Africa’s largest refinery, the 650,000 barrels-per-day Dangote Refinery in Nigeria, has suffered a setback after shutting its key gasoline-producing unit. The Residue Fluid Catalytic Cracking Unit (RFCCU) was taken offline on August 29 due to catalyst leaks and technical problems, with repairs expected to keep the facility partially idled for at least two weeks, Reuters reported from industry sources.
The outage has already reduced gasoline availability across the Atlantic Basin, tightening supplies and pushing up refining margins for U.S. producers. Analysts pointed out that the development mirrors supply chain disruptions seen recently in the Middle East, where unplanned refinery closures have lifted global crack spreads, Reuters coverage underscored.

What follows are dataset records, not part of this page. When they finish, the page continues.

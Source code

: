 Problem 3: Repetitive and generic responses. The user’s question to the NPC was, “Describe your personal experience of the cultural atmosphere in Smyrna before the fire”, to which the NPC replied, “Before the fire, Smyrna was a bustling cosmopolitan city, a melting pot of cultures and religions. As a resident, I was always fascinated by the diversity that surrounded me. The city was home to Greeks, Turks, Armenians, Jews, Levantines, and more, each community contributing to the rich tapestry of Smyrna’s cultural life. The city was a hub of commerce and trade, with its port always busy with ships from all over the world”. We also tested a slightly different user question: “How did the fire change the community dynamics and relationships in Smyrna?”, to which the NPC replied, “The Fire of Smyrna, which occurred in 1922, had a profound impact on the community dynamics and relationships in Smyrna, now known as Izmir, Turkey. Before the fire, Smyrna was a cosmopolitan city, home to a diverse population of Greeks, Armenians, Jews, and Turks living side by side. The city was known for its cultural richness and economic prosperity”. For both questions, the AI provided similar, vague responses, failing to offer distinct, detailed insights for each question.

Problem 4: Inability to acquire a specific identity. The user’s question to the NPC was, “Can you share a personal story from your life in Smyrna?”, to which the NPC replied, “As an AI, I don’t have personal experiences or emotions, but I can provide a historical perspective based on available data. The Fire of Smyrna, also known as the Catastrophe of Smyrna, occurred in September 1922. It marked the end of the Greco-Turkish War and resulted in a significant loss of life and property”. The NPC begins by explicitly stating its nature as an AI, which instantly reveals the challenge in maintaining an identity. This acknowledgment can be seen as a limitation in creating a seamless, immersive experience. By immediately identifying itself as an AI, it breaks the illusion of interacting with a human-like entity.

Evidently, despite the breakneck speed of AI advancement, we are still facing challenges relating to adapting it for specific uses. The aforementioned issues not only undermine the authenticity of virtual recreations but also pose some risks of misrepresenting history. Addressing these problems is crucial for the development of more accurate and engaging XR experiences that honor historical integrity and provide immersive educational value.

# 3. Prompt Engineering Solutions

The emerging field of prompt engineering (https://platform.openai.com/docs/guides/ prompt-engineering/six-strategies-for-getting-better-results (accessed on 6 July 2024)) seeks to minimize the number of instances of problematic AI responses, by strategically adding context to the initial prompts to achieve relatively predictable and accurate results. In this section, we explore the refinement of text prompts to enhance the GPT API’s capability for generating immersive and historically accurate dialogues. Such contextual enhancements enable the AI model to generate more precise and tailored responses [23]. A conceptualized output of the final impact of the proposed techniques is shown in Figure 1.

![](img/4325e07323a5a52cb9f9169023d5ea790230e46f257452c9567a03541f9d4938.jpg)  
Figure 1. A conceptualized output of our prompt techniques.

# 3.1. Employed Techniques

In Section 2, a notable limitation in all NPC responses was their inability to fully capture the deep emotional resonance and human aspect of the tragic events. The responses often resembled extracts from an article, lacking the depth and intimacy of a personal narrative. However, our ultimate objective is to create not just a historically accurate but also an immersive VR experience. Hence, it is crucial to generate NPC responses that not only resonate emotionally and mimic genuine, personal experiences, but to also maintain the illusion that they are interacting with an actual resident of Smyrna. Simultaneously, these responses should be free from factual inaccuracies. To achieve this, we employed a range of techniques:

While the refinery remains a cornerstone of Nigeria’s ambition to curb fuel imports, this setback highlights the risks tied to single-site infrastructure. Market experts stress that even short-term technical failures can ripple through international trade flows, with implications for pricing and regional supply stability, as industry observers emphasized in the reporting.
The Dangote Group has not issued a detailed statement on the timeline for restoring full gasoline output. However, traders are bracing for further volatility, as the shutdown delays the refinery’s role in easing chronic import reliance and stabilizing West Africa’s fuel market.